XVIII

BUTTONS AND BONDS

And he sat down over against the treasury, and beheld how the multitude cast money into the treasury; and many that were rich cast in much. And there came a poor widow, and she cast in two mites, which make a farthing.—Mark, xii. 41, 42

I have heard it said by old-timers, and they could very nearly prove their suspicions through comparison of customs and the dragging in of the Bible, that the Navajo are the Jews of the Desert, a lost tribe of Israel. And suffice it to say that the true son of David has never been able to prosper in their country. The closest approach of these wanderers to the Navajo has been an invasion by marriage of a certain part of the Pueblo Indian country in New Mexico. Those who once made the effort to penetrate the Hopi-Navajo area of the Enchanted Empire have withdrawn, defeated and outwitted.

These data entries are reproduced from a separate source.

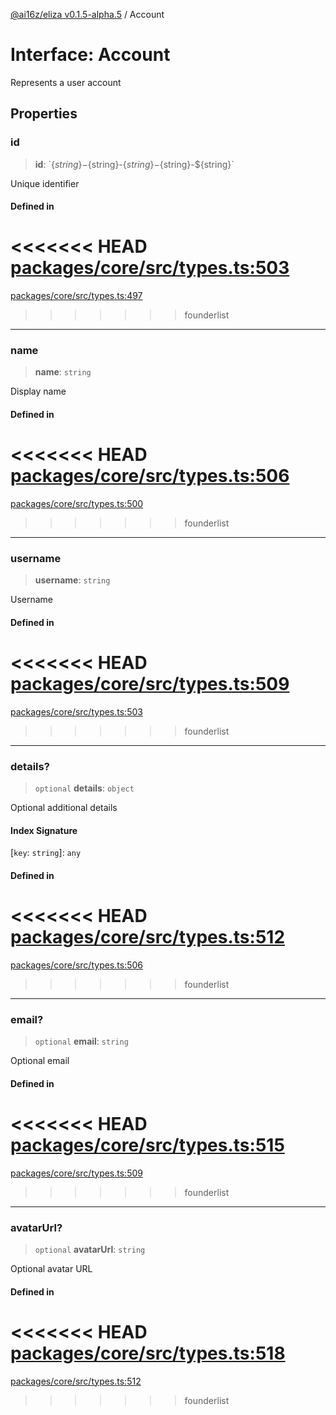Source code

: [@ai16z/eliza v0.1.5-alpha.5](../index.md) / Account

# Interface: Account

Represents a user account

## Properties

### id

> **id**: \`$\{string\}-$\{string\}-$\{string\}-$\{string\}-$\{string\}\`

Unique identifier

#### Defined in

<<<<<<< HEAD
[packages/core/src/types.ts:503](https://github.com/ai16z/eliza/blob/main/packages/core/src/types.ts#L503)
=======
[packages/core/src/types.ts:497](https://github.com/konstantine25b/eliza/blob/main/packages/core/src/types.ts#L497)
>>>>>>> founderlist

***

### name

> **name**: `string`

Display name

#### Defined in

<<<<<<< HEAD
[packages/core/src/types.ts:506](https://github.com/ai16z/eliza/blob/main/packages/core/src/types.ts#L506)
=======
[packages/core/src/types.ts:500](https://github.com/konstantine25b/eliza/blob/main/packages/core/src/types.ts#L500)
>>>>>>> founderlist

***

### username

> **username**: `string`

Username

#### Defined in

<<<<<<< HEAD
[packages/core/src/types.ts:509](https://github.com/ai16z/eliza/blob/main/packages/core/src/types.ts#L509)
=======
[packages/core/src/types.ts:503](https://github.com/konstantine25b/eliza/blob/main/packages/core/src/types.ts#L503)
>>>>>>> founderlist

***

### details?

> `optional` **details**: `object`

Optional additional details

#### Index Signature

 \[`key`: `string`\]: `any`

#### Defined in

<<<<<<< HEAD
[packages/core/src/types.ts:512](https://github.com/ai16z/eliza/blob/main/packages/core/src/types.ts#L512)
=======
[packages/core/src/types.ts:506](https://github.com/konstantine25b/eliza/blob/main/packages/core/src/types.ts#L506)
>>>>>>> founderlist

***

### email?

> `optional` **email**: `string`

Optional email

#### Defined in

<<<<<<< HEAD
[packages/core/src/types.ts:515](https://github.com/ai16z/eliza/blob/main/packages/core/src/types.ts#L515)
=======
[packages/core/src/types.ts:509](https://github.com/konstantine25b/eliza/blob/main/packages/core/src/types.ts#L509)
>>>>>>> founderlist

***

### avatarUrl?

> `optional` **avatarUrl**: `string`

Optional avatar URL

#### Defined in

<<<<<<< HEAD
[packages/core/src/types.ts:518](https://github.com/ai16z/eliza/blob/main/packages/core/src/types.ts#L518)
=======
[packages/core/src/types.ts:512](https://github.com/konstantine25b/eliza/blob/main/packages/core/src/types.ts#L512)
>>>>>>> founderlist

But if this is the advantage that the Navajo as a trader has over his white brother, in what relation does the Hopi stand to the Navajo? I cast about me for a simile, and find none.

The desert post-trader welcomes the Navajo when he comes on a purchasing expedition, because the Navajo is a spender and makes for quick sales and large profits. It is when the Navajo is trading wool and blankets and silver junk for hard dollars that the post-trader peels his eye to the nerve, and then hopes he will not get skinned. But the Hopi is maddening as a buyer. It will take a Hopi [[225]]longer to spend two bits than for a Navajo to squander a month’s freight-earnings. An astute trader once described the Hopi method to me.

“You know,” he said, as if in pain, “an Oraibi will come into my place, hungry. You can tell he is hungry by the look of him. Hasn’t had his breakfast. And he will have come to buy something to eat. And then he will stand before the canned-goods shelves, if I am not watching, and get a full meal by just looking at the labels. Yes sir! Seen it many a time—look at a can of pears and lick his lips until satisfied, then go out without changing a dime. Give me a Navajo every time.”

This same trader at Oraibi—Charlie was murdered by the Navajo, for all his love of them as customers,—would praise the Hopi as bankers. He was located ninety miles from his headquarters and several hundred of miles from his bank. A trader must pay in cash or negotiable checks to Indians, according to the regulations, and on that reservation they had to do it. There was no “tin money,” no trade tokens were used. Charlie would run short of cash.

“I can go to the door, and whistle,” he declared, “and get a thousand dollars silver from the mesa.”

The Hopi liked him, and trusted him, and once tried to protect him.